Ditegaskannya kebebasan berekspresi merupakan hak konstitusional warga negara yang harus dijamin pelaksanaannya oleh negara. Selain sebagai hak konstitusional, kebebasan berekspresi adalah hak asasi manusia yang diakui, pengaturan ini dapat ditemui di dalam Pasal 14, 19, 20 dan 21 TAP MPR RI No. XVII/MPR/1998 tentang Hak Asasi Manusia, Pasal 14, 23 ayat (2), dan Pasal 25 UU No. 39 Tahun 1999 Tentang HAM, bahkan juga ditemui dalam Pasal 19 Konvenan Sipol (diratifikasi melalui UU No. 12 Tahun 2005).
 
“Seiring dengan kemajuan teknologi informasi, itu membawa perubahan besar dalam industri pers dan juga mengubah cara orang mengekspresikan pendapat dan perasaan masyarakat,” kata Rusdi.
 
Kata Rusdi, pasal paling dalam UU ITE itu adalah Pasal 27 ayat (3) dan Pasal 28 ayat (2) UU ITE, yang telah menjadi instrumen paling efektif untuk membungkam kebebasan berpendapat dan berekspresi di internet.
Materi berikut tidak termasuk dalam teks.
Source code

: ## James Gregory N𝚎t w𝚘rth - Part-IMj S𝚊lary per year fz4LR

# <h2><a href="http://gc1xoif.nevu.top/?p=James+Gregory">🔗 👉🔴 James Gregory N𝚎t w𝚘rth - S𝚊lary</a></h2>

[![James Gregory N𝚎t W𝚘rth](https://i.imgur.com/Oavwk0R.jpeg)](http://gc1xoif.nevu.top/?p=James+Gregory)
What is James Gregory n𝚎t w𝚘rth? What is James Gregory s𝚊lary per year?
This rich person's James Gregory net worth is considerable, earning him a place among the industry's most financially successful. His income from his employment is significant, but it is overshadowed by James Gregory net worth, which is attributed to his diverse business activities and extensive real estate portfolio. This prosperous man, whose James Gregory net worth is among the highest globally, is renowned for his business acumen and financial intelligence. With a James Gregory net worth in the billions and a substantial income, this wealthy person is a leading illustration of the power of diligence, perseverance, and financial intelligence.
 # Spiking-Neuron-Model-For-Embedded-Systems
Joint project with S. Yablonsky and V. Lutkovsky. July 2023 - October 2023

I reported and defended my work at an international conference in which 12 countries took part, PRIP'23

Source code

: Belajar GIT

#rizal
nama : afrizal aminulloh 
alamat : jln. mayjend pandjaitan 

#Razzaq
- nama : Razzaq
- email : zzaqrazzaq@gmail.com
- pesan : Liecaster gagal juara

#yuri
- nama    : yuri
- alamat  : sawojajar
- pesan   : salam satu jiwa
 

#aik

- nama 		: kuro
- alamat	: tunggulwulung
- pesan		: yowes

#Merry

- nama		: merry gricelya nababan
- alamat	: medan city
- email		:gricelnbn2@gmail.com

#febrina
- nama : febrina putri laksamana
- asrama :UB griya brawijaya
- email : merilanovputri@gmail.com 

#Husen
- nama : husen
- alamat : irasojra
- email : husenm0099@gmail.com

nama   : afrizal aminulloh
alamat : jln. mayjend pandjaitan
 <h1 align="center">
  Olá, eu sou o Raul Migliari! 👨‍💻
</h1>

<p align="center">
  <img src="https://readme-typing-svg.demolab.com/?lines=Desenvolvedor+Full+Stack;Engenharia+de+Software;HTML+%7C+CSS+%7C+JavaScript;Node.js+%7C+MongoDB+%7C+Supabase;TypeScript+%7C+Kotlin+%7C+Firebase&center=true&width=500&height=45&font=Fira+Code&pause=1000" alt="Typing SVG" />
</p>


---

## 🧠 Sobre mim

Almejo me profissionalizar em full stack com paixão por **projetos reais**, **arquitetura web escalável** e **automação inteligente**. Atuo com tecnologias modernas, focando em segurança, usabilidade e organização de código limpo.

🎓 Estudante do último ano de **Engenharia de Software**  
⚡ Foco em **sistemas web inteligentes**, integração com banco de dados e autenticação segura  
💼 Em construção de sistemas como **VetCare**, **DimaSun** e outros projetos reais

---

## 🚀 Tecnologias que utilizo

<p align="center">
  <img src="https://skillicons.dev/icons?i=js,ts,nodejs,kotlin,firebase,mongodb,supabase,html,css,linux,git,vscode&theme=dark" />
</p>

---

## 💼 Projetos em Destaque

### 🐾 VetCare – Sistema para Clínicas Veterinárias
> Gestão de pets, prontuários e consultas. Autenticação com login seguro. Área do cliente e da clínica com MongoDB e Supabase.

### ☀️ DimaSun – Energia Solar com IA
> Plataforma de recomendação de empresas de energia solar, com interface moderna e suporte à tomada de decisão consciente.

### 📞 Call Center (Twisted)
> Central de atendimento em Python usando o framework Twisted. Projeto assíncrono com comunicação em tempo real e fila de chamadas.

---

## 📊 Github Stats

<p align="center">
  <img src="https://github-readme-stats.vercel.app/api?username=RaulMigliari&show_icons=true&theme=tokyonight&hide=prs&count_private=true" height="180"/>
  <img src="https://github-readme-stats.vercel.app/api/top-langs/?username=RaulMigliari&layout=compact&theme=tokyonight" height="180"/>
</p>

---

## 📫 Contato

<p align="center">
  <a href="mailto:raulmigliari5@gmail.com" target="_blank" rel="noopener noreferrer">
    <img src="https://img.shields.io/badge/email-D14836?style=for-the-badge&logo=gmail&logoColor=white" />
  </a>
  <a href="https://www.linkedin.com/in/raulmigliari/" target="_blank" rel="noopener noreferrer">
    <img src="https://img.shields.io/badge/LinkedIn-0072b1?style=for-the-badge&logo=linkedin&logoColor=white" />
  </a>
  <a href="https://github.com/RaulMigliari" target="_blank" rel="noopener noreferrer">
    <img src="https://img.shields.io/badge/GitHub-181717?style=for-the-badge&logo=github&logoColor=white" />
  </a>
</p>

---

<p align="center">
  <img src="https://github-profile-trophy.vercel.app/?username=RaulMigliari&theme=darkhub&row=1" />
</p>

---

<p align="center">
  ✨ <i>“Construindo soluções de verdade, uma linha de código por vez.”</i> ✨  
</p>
Apalagi, dengan ancaman hukuman enam tahun penjara, merujuk pada ketentuan Pasal 21 KUHAP, penyidik dapat langsung melakukan penahanan terhadap seseorang yang disangka melakukan tindak pidana tersebut.
 
“Akibatnya, dalam banyak kasus, hanya karena suatu postingan sepele di media sosial, seseorang harus dirampas kebebasan sipilnya dengan dilakukannya penahanan,” tegas Rusdi.
 
Lanjut Rusdi, keberadaan pasal pencemaran nama baik dalam UU ITE, telah menciptakan chilling effect bagi kebebasan berpendapat dan berekspresi di Indonesia, sehingga publik menjadi khawatir untuk menyampaikan pendapatnya secara bebas, khususnya bila menggunakan medium internet.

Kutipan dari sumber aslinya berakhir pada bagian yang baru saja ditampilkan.